The attractive composite plant is an immediate eye-catcher during the flowering period. The varieties in particular with their unusual colors have a huge effect. This is due to the umbrella-shaped umbels. They are the same height and side by side, which creates a massive colorful effect on an area. Therefore, Achillea millefolium is the perfect filler shrub from a design perspective and a calming element in a mixed planting. The species looks best in a shrub bed in small tuffs of up to three plants. The continuous-bloomers play a major role on free ‘prairie style’ areas. The wild species are suitable for nature-inspired gardens. However, you can also cultivate Common Yarrow on the balcony or patio. The varieties are provide fantastic color in a pot.

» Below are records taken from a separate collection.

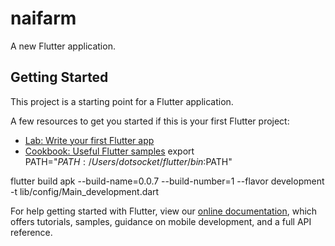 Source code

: # naifarm

A new Flutter application.

## Getting Started

This project is a starting point for a Flutter application.

A few resources to get you started if this is your first Flutter project:

- [Lab: Write your first Flutter app](https://flutter.dev/docs/get-started/codelab)
- [Cookbook: Useful Flutter samples](https://flutter.dev/docs/cookbook)
export PATH="$PATH:/Users/dotsocket/flutter/bin:$PATH"

flutter build apk   --build-name=0.0.7 --build-number=1 --flavor development  -t lib/config/Main_development.dart


For help getting started with Flutter, view our
[online documentation](https://flutter.dev/docs), which offers tutorials,
samples, guidance on mobile development, and a full API reference.
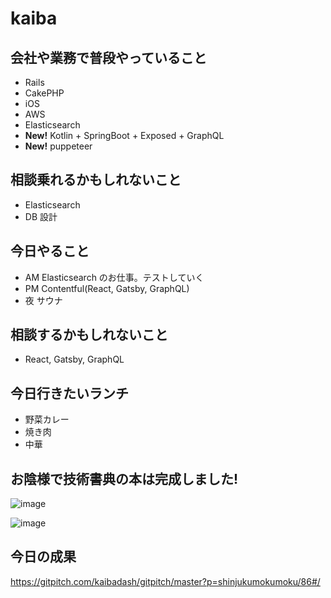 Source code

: # kaiba

## 会社や業務で普段やっていること

- Rails
- CakePHP
- iOS
- AWS
- Elasticsearch
- **New!** Kotlin + SpringBoot + Exposed + GraphQL
- **New!** puppeteer

## 相談乗れるかもしれないこと

- Elasticsearch
- DB 設計

## 今日やること

- AM Elasticsearch のお仕事。テストしていく
- PM Contentful(React, Gatsby, GraphQL)
- 夜 サウナ

## 相談するかもしれないこと

- React, Gatsby, GraphQL

## 今日行きたいランチ

- 野菜カレー
- 焼き肉
- 中華

## お陰様で技術書典の本は完成しました!

![image](https://user-images.githubusercontent.com/391549/74580139-2b8cb180-4fe4-11ea-8eed-eff5185a284d.png)

![image](https://user-images.githubusercontent.com/391549/74580187-8d4d1b80-4fe4-11ea-8e97-7b093e26b448.png)



## 今日の成果

https://gitpitch.com/kaibadash/gitpitch/master?p=shinjukumokumoku/86#/
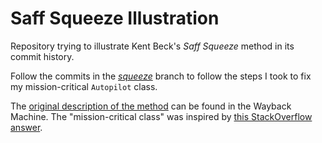 # Saff Squeeze Illustration

Repository trying to illustrate Kent Beck's _Saff Squeeze_ method in its commit history.

Follow the commits in the [_squeeze_](https://github.com/Suigi/saff-squeeze/commits/squeeze) branch to follow the steps I took to fix my mission-critical `Autopilot` class.

The [original description of the method](https://web.archive.org/web/20120311131729/http://www.threeriversinstitute.org/HitEmHighHitEmLow.html) can be found in the Wayback Machine.
The "mission-critical class" was inspired by [this StackOverflow answer](https://stackoverflow.com/a/23890913).

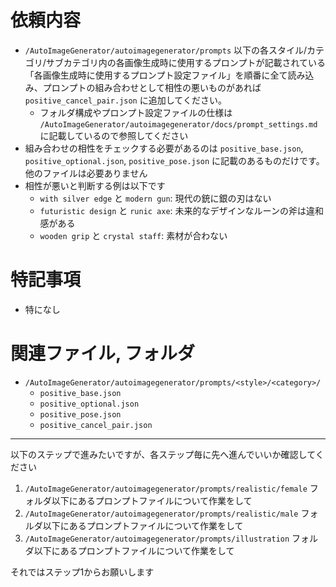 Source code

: # 依頼内容

- `/AutoImageGenerator/autoimagegenerator/prompts` 以下の各スタイル/カテゴリ/サブカテゴリ内の各画像生成時に使用するプロンプトが記載されている「各画像生成時に使用するプロンプト設定ファイル」を順番に全て読み込み、プロンプトの組み合わせとして相性の悪いものがあれば `positive_cancel_pair.json` に追加してください。
    - フォルダ構成やプロンプト設定ファイルの仕様は `/AutoImageGenerator/autoimagegenerator/docs/prompt_settings.md`に記載しているので参照してください
- 組み合わせの相性をチェックする必要があるのは `positive_base.json`, `positive_optional.json`, `positive_pose.json` に記載のあるものだけです。他のファイルは必要ありません
- 相性が悪いと判断する例は以下です
    - `with silver edge` と `modern gun`: 現代の銃に銀の刃はない
    - `futuristic design` と `runic axe`: 未来的なデザインなルーンの斧は違和感がある
    - `wooden grip` と `crystal staff`: 素材が合わない

# 特記事項

- 特になし

# 関連ファイル, フォルダ

- `/AutoImageGenerator/autoimagegenerator/prompts/<style>/<category>/`
    - `positive_base.json`
    - `positive_optional.json`
    - `positive_pose.json`
    - `positive_cancel_pair.json`

---
以下のステップで進みたいですが、各ステップ毎に先へ進んでいいか確認してください

1. `/AutoImageGenerator/autoimagegenerator/prompts/realistic/female` フォルダ以下にあるプロンプトファイルについて作業をして
2. `/AutoImageGenerator/autoimagegenerator/prompts/realistic/male` フォルダ以下にあるプロンプトファイルについて作業をして
3. `/AutoImageGenerator/autoimagegenerator/prompts/illustration` フォルダ以下にあるプロンプトファイルについて作業をして

それではステップ1からお願いします
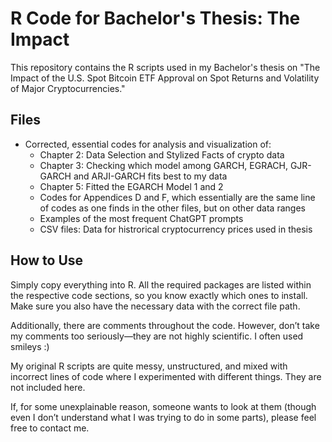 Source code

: # R Code for Bachelor's Thesis: The Impact
This repository contains the R scripts used in my Bachelor's thesis on "The Impact of the U.S. Spot Bitcoin ETF Approval on Spot Returns and Volatility of Major Cryptocurrencies."

## Files

- Corrected, essential codes for analysis and visualization of:
    - Chapter 2: Data Selection and Stylized Facts of crypto data
    - Chapter 3: Checking which model among GARCH, EGRACH, GJR-GARCH and ARJI-GARCH fits best to my data
    - Chapter 5: Fitted the EGARCH Model 1 and 2
    - Codes for Appendices D and F, which essentially are the same line of codes as one finds in the other files, but on other data ranges
    - Examples of the most frequent ChatGPT prompts
    - CSV files: Data for histrorical cryptocurrency prices used in thesis

## How to Use  
Simply copy everything into R. All the required packages are listed within the respective code sections, so you know exactly which ones to install.  
Make sure you also have the necessary data with the correct file path.  

Additionally, there are comments throughout the code. However, don’t take my comments too seriously—they are not highly scientific. I often used smileys :)  

My original R scripts are quite messy, unstructured, and mixed with incorrect lines of code where I experimented with different things. They are not included here.  

If, for some unexplainable reason, someone wants to look at them (though even I don’t understand what I was trying to do in some parts), please feel free to contact me.
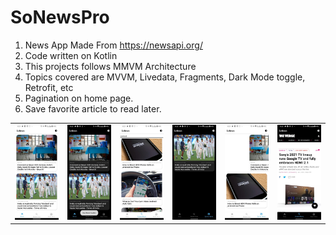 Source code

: # SoNewsPro

1. News App Made From https://newsapi.org/
2. Code written on Kotlin
3. This projects follows MMVM Architecture
4. Topics covered are MVVM, Livedata, Fragments, Dark Mode toggle, Retrofit, etc
5. Pagination on home page.
6. Save favorite article to read later.


<table>
 
  <tr>
    <td valign="top"><img src="https://github.com/geekysachintech/SoNewsPro/blob/main/Screenshots%20%26%20Apk/1.jpeg"></td>
     <td valign="top"><img src="https://github.com/geekysachintech/SoNewsPro/blob/main/Screenshots%20%26%20Apk/4.jpeg"></td>
    <td valign="top"><img src="https://github.com/geekysachintech/SoNewsPro/blob/main/Screenshots%20%26%20Apk/2.jpeg"></td>
    <td valign="top"><img src="https://github.com/geekysachintech/SoNewsPro/blob/main/Screenshots%20%26%20Apk/5.jpeg"></td>
    <td valign="top"><img src="https://github.com/geekysachintech/SoNewsPro/blob/main/Screenshots%20%26%20Apk/3.jpeg"></td>
    <td valign="top"><img src="https://github.com/geekysachintech/SoNewsPro/blob/main/Screenshots%20%26%20Apk/6.jpeg"></td>
    
  </tr>
 </table>
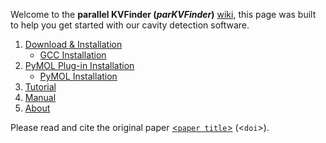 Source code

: Welcome to the **parallel KVFinder (_parKVFinder_)**
[wiki](https://github.com/LBC-LNBio/parKVFinder/wiki), this page was
built to help you get started with our cavity detection software.

1. [Download & Installation](https://github.com/LBC-LNBio/parKVFinder/wiki/parKVFinder-Installation)
    - [GCC Installation](https://github.com/LBC-LNBio/parKVFinder/wiki/GCC-Installation)
2. [PyMOL Plug-in Installation](https://github.com/LBC-LNBio/parKVFinder/wiki/PyMOL-Plugin-Installation)
    - [PyMOL Installation](https://github.com/LBC-LNBio/parKVFinder/wiki/PyMOL-Installation)
3. [Tutorial](https://github.com/LBC-LNBio/parKVFinder/wiki/parKVFinder-Tutorial)
4. [Manual](https://github.com/LBC-LNBio/parKVFinder/wiki/parKVFinder-Manual)
5. [About](https://github.com/LBC-LNBio/parKVFinder/wiki/About)

Please read and cite the original paper [<`paper title`>]() (<`doi`>).
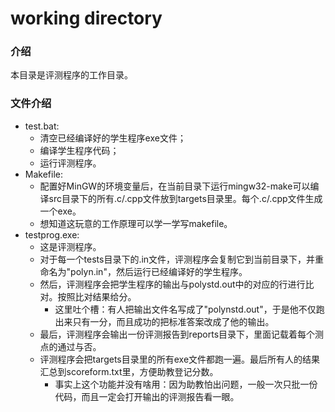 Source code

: # working directory
### 介绍
本目录是评测程序的工作目录。

### 文件介绍
* test.bat: 
    * 清空已经编译好的学生程序exe文件；
    * 编译学生程序代码；
    * 运行评测程序。
* Makefile:
    * 配置好MinGW的环境变量后，在当前目录下运行mingw32-make可以编译src目录下的所有.c/.cpp文件放到targets目录里。每个.c/.cpp文件生成一个exe。
    * 想知道这玩意的工作原理可以学一学写makefile。
* testprog.exe:
    * 这是评测程序。
    * 对于每一个tests目录下的.in文件，评测程序会复制它到当前目录下，并重命名为"polyn.in"，然后运行已经编译好的学生程序。
    * 然后，评测程序会把学生程序的输出与polystd.out中的对应的行进行比对。按照比对结果给分。
        * 这里吐个槽：有人把输出文件名写成了"polynstd.out"，于是他不仅跑出来只有一分，而且成功的把标准答案改成了他的输出。
    * 最后，评测程序会输出一份评测报告到reports目录下，里面记载着每个测点的通过与否。
    * 评测程序会把targets目录里的所有exe文件都跑一遍。最后所有人的结果汇总到scoreform.txt里，方便助教登记分数。
        * 事实上这个功能并没有啥用：因为助教怕出问题，一般一次只批一份代码，而且一定会打开输出的评测报告看一眼。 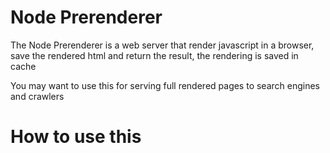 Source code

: # Node Prerenderer

The Node Prerenderer is a web server that render javascript in a browser, save the rendered html and return the result, the rendering is saved in cache

You may want to use this for serving full rendered pages to search engines and crawlers

# How to use this

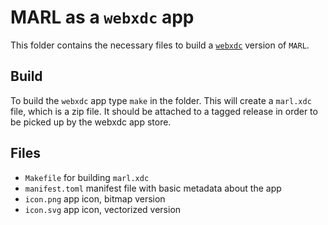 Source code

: # MARL as a `webxdc` app

This folder contains the necessary files to build a [`webxdc`](https://webxdc.org) version of `MARL`.

## Build

To build the `webxdc` app type `make` in the folder. This will create a `marl.xdc` file, which is a zip file. It should be attached to a tagged release in order to be picked up by the webxdc app store.

## Files

* `Makefile` for building `marl.xdc`
* `manifest.toml` manifest file with basic metadata about the app
* `icon.png` app icon, bitmap version
* `icon.svg` app icon, vectorized version
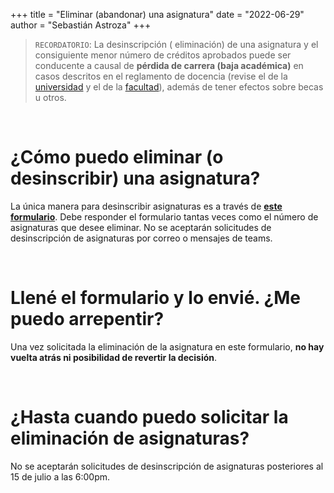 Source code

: +++
title = "Eliminar (abandonar) una asignatura"
date = "2022-06-29"
author = "Sebastián Astroza"
+++

> `RECORDATORIO`: La desinscripción ( eliminación) de una asignatura y el consiguiente menor número de créditos aprobados puede ser conducente a causal de **pérdida de carrera (baja académica)** en casos descritos en el reglamento de docencia (revise el de la [universidad](http://docencia.udec.cl/wp-content/uploads/2018/05/documento-reglamento.pdf) y el de la [facultad](http://secad.ing.udec.cl/indez.php?r=rfi)), además de tener efectos sobre becas u otros. 

&nbsp; 

# ¿Cómo puedo eliminar (o desinscribir) una asignatura?

La única manera para desinscribir asignaturas es a través de **[este formulario](https://forms.office.com/r/zCw6x47a9U)**. Debe responder el formulario tantas veces como el número de asignaturas que desee eliminar.  No se aceptarán solicitudes de desinscripción de asignaturas por correo o mensajes de teams. 

&nbsp; 

# Llené el formulario y lo envié. ¿Me puedo arrepentir?

Una vez solicitada la eliminación de la asignatura en este formulario, **no hay vuelta atrás ni posibilidad de revertir la decisión**. 

&nbsp; 

# ¿Hasta cuando puedo solicitar la eliminación de asignaturas?

No se aceptarán solicitudes de desinscripción de asignaturas posteriores al 15 de julio a las 6:00pm. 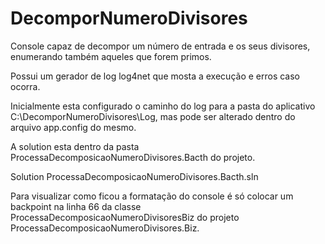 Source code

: # DecomporNumeroDivisores
Console capaz de decompor um número de entrada e os seus divisores, enumerando também aqueles que forem primos.

Possui um gerador de log log4net que mosta a execução e erros caso ocorra.

Inicialmente esta configurado o caminho do log para a pasta do aplicativo C:\DecomporNumeroDivisores\Log, mas pode ser alterado dentro do arquivo app.config do mesmo.

A solution esta dentro da pasta ProcessaDecomposicaoNumeroDivisores.Bacth do projeto.

Solution ProcessaDecomposicaoNumeroDivisores.Bacth.sln

Para visualizar como ficou a formatação do console é só colocar um backpoint na linha 66 da classe ProcessaDecomposicaoNumeroDivisoresBiz do projeto ProcessaDecomposicaoNumeroDivisores.Biz.
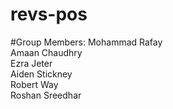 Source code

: # revs-pos

#Group Members:
Mohammad Rafay  
Amaan Chaudhry  
Ezra Jeter  
Aiden Stickney  
Robert Way  
Roshan Sreedhar
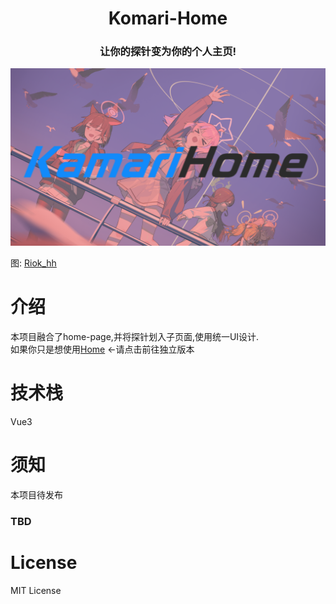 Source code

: <div align="center">
    <h1>Komari-Home</h1>
</div>

<div align="center">
  <h3>让你的探针变为你的个人主页!</h3>
</div>

![](preview.png)

图: [Riok_hh](https://www.pixiv.net/artworks/134732976)

# 介绍
本项目融合了home-page,并将探针划入子页面,使用统一UI设计.  
如果你只是想使用[Home](https://github.com/mogumc/home) ←请点击前往独立版本

# 技术栈
Vue3 

# 须知
本项目待发布
### TBD

# License
MIT License

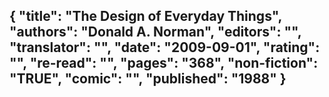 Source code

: {
 "title": "The Design of Everyday Things",
 "authors": "Donald A. Norman",
 "editors": "",
 "translator": "",
 "date": "2009-09-01",
 "rating": "",
 "re-read": "",
 "pages": "368",
 "non-fiction": "TRUE",
 "comic": "",
 "published": "1988"
}
---

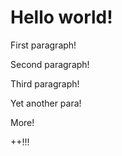 # Hello world!

First paragraph!

Second paragraph!

Third paragraph!

Yet another para!

More!

++!!!
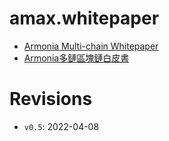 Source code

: # amax.whitepaper


* [Armonia Multi-chain Whitepaper](amax.whitepaper-en.md) 
* [Armonia多鏈區塊鏈白皮書](amax.whitepaper-cn.md)

# Revisions
* `v0.5`: 2022-04-08
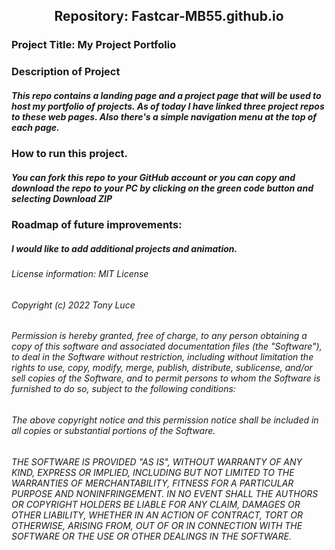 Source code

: <h2 align="center">Repository: Fastcar-MB55.github.io</h2>

### Project Title: My Project Portfolio

### Description of Project 
##### This repo contains a landing page and a project page that will be used to host my portfolio of projects. As of today I have linked three project repos to these web pages. Also there's a simple navigation menu at the top of each page.

### How to run this project.
##### You can fork this repo to your GitHub account or you can copy and download the repo to your PC by clicking on the green code button and selecting Download ZIP

### Roadmap of future improvements: 
##### I would like to add additional projects and animation.

#####
#####
#####
###### License information: MIT License
###### Copyright (c) 2022 Tony Luce

###### Permission is hereby granted, free of charge, to any person obtaining a copy of this software and associated documentation files (the "Software"), to deal in the Software without restriction, including without limitation the rights to use, copy, modify, merge, publish, distribute, sublicense, and/or sell copies of the Software, and to permit persons to whom the Software is furnished to do so, subject to the following conditions:

###### The above copyright notice and this permission notice shall be included in all copies or substantial portions of the Software.

###### THE SOFTWARE IS PROVIDED "AS IS", WITHOUT WARRANTY OF ANY KIND, EXPRESS OR IMPLIED, INCLUDING BUT NOT LIMITED TO THE WARRANTIES OF MERCHANTABILITY, FITNESS FOR A PARTICULAR PURPOSE AND NONINFRINGEMENT. IN NO EVENT SHALL THE AUTHORS OR COPYRIGHT HOLDERS BE LIABLE FOR ANY CLAIM, DAMAGES OR OTHER LIABILITY, WHETHER IN AN ACTION OF CONTRACT, TORT OR OTHERWISE, ARISING FROM, OUT OF OR IN CONNECTION WITH THE SOFTWARE OR THE USE OR OTHER DEALINGS IN THE SOFTWARE.

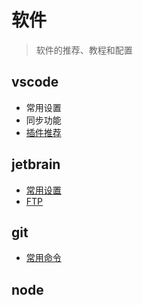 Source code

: # 软件

> 软件的推荐、教程和配置

## vscode

- 常用设置
- 同步功能
- [插件推荐](./vscode/README.md)

## jetbrain

- [常用设置](./jetbrain/webstorm-config.md)
- [FTP](./jetbrain/webstorm-deployment.md)

## git

- [常用命令](./git/README.md)

## node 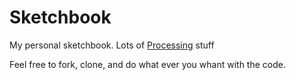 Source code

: Sketchbook
==========

My personal sketchbook. Lots of [Processing](http://processing.org) stuff

Feel free to fork, clone, and do what ever you whant with the code.

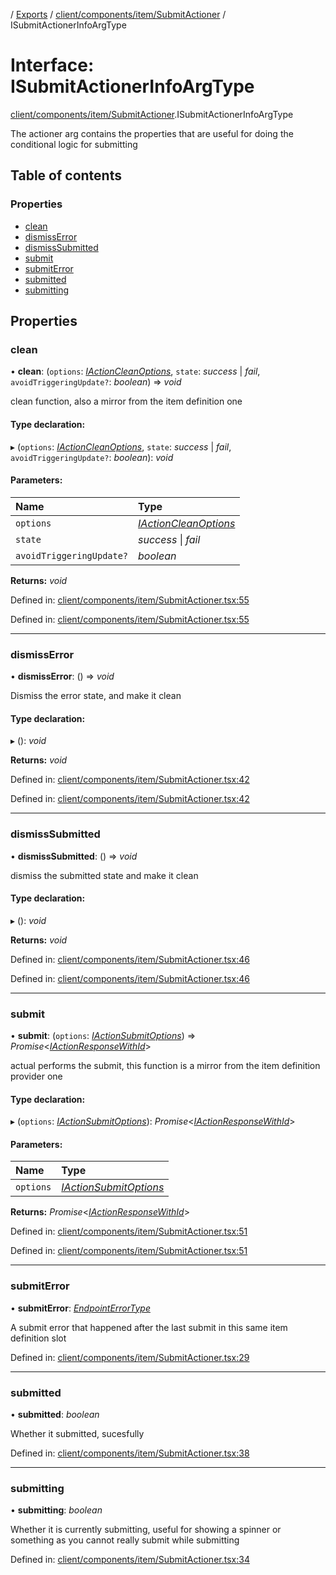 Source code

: [](../README.md) / [Exports](../modules.md) / [client/components/item/SubmitActioner](../modules/client_components_item_submitactioner.md) / ISubmitActionerInfoArgType

# Interface: ISubmitActionerInfoArgType

[client/components/item/SubmitActioner](../modules/client_components_item_submitactioner.md).ISubmitActionerInfoArgType

The actioner arg contains the properties that are useful
for doing the conditional logic for submitting

## Table of contents

### Properties

- [clean](client_components_item_submitactioner.isubmitactionerinfoargtype.md#clean)
- [dismissError](client_components_item_submitactioner.isubmitactionerinfoargtype.md#dismisserror)
- [dismissSubmitted](client_components_item_submitactioner.isubmitactionerinfoargtype.md#dismisssubmitted)
- [submit](client_components_item_submitactioner.isubmitactionerinfoargtype.md#submit)
- [submitError](client_components_item_submitactioner.isubmitactionerinfoargtype.md#submiterror)
- [submitted](client_components_item_submitactioner.isubmitactionerinfoargtype.md#submitted)
- [submitting](client_components_item_submitactioner.isubmitactionerinfoargtype.md#submitting)

## Properties

### clean

• **clean**: (`options`: [*IActionCleanOptions*](client_providers_item.iactioncleanoptions.md), `state`: *success* \| *fail*, `avoidTriggeringUpdate?`: *boolean*) => *void*

clean function, also a mirror from the item definition one

#### Type declaration:

▸ (`options`: [*IActionCleanOptions*](client_providers_item.iactioncleanoptions.md), `state`: *success* \| *fail*, `avoidTriggeringUpdate?`: *boolean*): *void*

#### Parameters:

Name | Type |
:------ | :------ |
`options` | [*IActionCleanOptions*](client_providers_item.iactioncleanoptions.md) |
`state` | *success* \| *fail* |
`avoidTriggeringUpdate?` | *boolean* |

**Returns:** *void*

Defined in: [client/components/item/SubmitActioner.tsx:55](https://github.com/onzag/itemize/blob/3efa2a4a/client/components/item/SubmitActioner.tsx#L55)

Defined in: [client/components/item/SubmitActioner.tsx:55](https://github.com/onzag/itemize/blob/3efa2a4a/client/components/item/SubmitActioner.tsx#L55)

___

### dismissError

• **dismissError**: () => *void*

Dismiss the error state, and make it clean

#### Type declaration:

▸ (): *void*

**Returns:** *void*

Defined in: [client/components/item/SubmitActioner.tsx:42](https://github.com/onzag/itemize/blob/3efa2a4a/client/components/item/SubmitActioner.tsx#L42)

Defined in: [client/components/item/SubmitActioner.tsx:42](https://github.com/onzag/itemize/blob/3efa2a4a/client/components/item/SubmitActioner.tsx#L42)

___

### dismissSubmitted

• **dismissSubmitted**: () => *void*

dismiss the submitted state and make it clean

#### Type declaration:

▸ (): *void*

**Returns:** *void*

Defined in: [client/components/item/SubmitActioner.tsx:46](https://github.com/onzag/itemize/blob/3efa2a4a/client/components/item/SubmitActioner.tsx#L46)

Defined in: [client/components/item/SubmitActioner.tsx:46](https://github.com/onzag/itemize/blob/3efa2a4a/client/components/item/SubmitActioner.tsx#L46)

___

### submit

• **submit**: (`options`: [*IActionSubmitOptions*](client_providers_item.iactionsubmitoptions.md)) => *Promise*<[*IActionResponseWithId*](client_providers_item.iactionresponsewithid.md)\>

actual performs the submit, this function is a mirror from the
item definition provider one

#### Type declaration:

▸ (`options`: [*IActionSubmitOptions*](client_providers_item.iactionsubmitoptions.md)): *Promise*<[*IActionResponseWithId*](client_providers_item.iactionresponsewithid.md)\>

#### Parameters:

Name | Type |
:------ | :------ |
`options` | [*IActionSubmitOptions*](client_providers_item.iactionsubmitoptions.md) |

**Returns:** *Promise*<[*IActionResponseWithId*](client_providers_item.iactionresponsewithid.md)\>

Defined in: [client/components/item/SubmitActioner.tsx:51](https://github.com/onzag/itemize/blob/3efa2a4a/client/components/item/SubmitActioner.tsx#L51)

Defined in: [client/components/item/SubmitActioner.tsx:51](https://github.com/onzag/itemize/blob/3efa2a4a/client/components/item/SubmitActioner.tsx#L51)

___

### submitError

• **submitError**: [*EndpointErrorType*](../modules/base_errors.md#endpointerrortype)

A submit error that happened after the last submit in this same
item definition slot

Defined in: [client/components/item/SubmitActioner.tsx:29](https://github.com/onzag/itemize/blob/3efa2a4a/client/components/item/SubmitActioner.tsx#L29)

___

### submitted

• **submitted**: *boolean*

Whether it submitted, sucesfully

Defined in: [client/components/item/SubmitActioner.tsx:38](https://github.com/onzag/itemize/blob/3efa2a4a/client/components/item/SubmitActioner.tsx#L38)

___

### submitting

• **submitting**: *boolean*

Whether it is currently submitting, useful for showing a spinner or something
as you cannot really submit while submitting

Defined in: [client/components/item/SubmitActioner.tsx:34](https://github.com/onzag/itemize/blob/3efa2a4a/client/components/item/SubmitActioner.tsx#L34)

Common Yarrow ‘Terracotta’
The Common Yarrow ‘Terracotta’ is particularly popular among hobby gardeners because of its iridescent light brown to brick-red flowers

The rich-flowering ‘Lilac Beauty’ and ‘Pretty Belinda’ have a naturally created pink tone. Red varieties, such as the brick-red ‘Paprika’, caused a sensation when they came to the market. ‘Petra’ flowers raspberry red. At 31.5 inches, the cherry red ‘Cerise Queen’ is somewhat taller than other varieties. The pomegranate red ‘Pomegranate’ is a compact variety from the “Tutti Frutti” series. ‘Red Velvet’ is a good choice for those who value color consistency. The play of colors itself is captivating in many varieties. So, ‘Lachsschönheit’ begins its flowering period in light pink and pales to a creme white. The initially reddish-brown ‘Wesersandstein’ lightens into a delicate pink. The initially light velvet red ‘Belle Epoque’ is similarly iridescent. The color spectrum of ‘Terracotta’ from light brown to brick-red is fascinating. ‘Tricolor’ has three colors. The flower colors of individual blossoms go from red to pink to light yellow from the outside inwards. The light yellow ‘Credo’ resulted from a cross with Achillea filipendulina.


Achillea millefolium can be divided or sown. Trade outlets predominantly sell mixtures and the wild form, but also pure varieties such as the cherry red ‘Cassis’. The fast germinating seeds are best sown at temperatures around 68 degrees Fahrenheit.

Diseases and Pests

Diseases rarely occur. The Common Yarrow doesn’t have any problems with snails.